**ASSIGNED TASK**. Go through the lines below and copy any that hold the string "mbox".

**GIVEN DATA**.
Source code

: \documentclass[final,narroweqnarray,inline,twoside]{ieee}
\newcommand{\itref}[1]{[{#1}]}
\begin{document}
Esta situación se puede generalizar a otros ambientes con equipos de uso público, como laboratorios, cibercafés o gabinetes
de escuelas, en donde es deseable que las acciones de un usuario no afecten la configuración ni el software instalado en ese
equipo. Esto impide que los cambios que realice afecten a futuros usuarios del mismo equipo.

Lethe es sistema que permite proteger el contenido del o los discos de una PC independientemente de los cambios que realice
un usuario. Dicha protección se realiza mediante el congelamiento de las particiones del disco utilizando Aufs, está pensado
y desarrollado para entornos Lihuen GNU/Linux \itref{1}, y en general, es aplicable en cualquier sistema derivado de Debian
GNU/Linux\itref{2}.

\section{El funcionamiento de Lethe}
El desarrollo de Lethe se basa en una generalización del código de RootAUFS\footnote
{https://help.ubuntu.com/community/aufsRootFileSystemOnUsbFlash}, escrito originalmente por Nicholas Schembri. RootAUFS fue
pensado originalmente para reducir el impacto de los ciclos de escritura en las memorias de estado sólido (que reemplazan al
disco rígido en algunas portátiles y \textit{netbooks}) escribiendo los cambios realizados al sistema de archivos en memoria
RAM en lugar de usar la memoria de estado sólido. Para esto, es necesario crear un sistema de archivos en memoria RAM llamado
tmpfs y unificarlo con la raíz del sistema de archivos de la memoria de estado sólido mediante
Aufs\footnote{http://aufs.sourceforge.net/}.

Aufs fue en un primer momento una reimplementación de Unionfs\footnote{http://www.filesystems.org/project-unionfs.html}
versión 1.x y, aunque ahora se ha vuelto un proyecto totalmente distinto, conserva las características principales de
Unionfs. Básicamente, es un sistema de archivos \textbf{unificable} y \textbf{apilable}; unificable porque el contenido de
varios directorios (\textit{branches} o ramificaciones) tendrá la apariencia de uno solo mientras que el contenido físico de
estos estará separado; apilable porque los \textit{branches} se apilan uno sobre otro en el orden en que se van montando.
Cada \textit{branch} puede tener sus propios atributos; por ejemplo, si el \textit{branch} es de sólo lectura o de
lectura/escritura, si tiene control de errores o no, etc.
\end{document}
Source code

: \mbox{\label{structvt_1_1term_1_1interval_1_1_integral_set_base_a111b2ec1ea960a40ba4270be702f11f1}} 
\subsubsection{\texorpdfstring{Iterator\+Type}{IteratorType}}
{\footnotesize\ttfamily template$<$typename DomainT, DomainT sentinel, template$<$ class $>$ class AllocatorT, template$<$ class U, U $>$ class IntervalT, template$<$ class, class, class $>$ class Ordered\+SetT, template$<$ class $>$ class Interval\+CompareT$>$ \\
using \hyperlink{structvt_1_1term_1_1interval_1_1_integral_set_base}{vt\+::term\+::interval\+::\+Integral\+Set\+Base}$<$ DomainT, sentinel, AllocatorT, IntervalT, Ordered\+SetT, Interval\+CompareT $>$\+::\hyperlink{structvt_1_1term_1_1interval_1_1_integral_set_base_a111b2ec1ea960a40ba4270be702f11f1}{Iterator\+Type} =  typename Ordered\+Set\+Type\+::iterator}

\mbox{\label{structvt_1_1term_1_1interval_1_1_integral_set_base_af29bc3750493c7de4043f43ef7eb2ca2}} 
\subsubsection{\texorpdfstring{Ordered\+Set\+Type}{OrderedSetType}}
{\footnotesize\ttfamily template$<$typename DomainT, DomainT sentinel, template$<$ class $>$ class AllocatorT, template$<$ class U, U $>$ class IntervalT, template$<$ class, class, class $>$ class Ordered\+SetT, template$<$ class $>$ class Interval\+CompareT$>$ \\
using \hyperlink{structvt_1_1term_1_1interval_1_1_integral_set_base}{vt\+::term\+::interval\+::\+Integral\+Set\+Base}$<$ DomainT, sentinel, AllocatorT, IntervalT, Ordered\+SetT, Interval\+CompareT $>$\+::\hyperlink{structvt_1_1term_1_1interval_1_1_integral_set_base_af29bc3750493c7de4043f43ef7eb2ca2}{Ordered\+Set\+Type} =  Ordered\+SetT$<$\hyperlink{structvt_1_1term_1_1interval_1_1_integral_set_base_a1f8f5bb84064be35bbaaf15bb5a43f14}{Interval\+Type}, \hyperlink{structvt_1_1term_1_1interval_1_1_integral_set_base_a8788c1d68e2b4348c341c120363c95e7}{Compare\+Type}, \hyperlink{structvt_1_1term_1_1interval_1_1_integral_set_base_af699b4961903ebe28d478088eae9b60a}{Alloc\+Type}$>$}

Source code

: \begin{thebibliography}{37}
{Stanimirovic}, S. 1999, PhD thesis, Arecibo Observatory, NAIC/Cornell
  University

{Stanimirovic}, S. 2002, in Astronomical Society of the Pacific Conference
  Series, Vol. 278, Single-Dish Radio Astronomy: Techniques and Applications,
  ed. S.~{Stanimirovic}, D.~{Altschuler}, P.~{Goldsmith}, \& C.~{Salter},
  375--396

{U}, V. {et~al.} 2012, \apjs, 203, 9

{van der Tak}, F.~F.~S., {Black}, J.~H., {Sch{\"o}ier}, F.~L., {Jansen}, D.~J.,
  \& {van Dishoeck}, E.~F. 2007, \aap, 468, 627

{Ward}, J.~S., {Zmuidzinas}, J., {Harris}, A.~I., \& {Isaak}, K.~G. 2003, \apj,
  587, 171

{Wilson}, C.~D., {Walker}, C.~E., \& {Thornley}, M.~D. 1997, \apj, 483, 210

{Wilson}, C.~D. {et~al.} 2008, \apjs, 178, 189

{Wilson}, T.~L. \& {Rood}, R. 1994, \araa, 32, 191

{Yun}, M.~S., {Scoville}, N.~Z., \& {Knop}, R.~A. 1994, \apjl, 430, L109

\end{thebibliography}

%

**TASK ANSWER**.
: \mbox{\label{structvt_1_1term_1_1interval_1_1_integral_set_base_a111b2ec1ea960a40ba4270be702f11f1}} 
\mbox{\label{structvt_1_1term_1_1interval_1_1_integral_set_base_af29bc3750493c7de4043f43ef7eb2ca2}} 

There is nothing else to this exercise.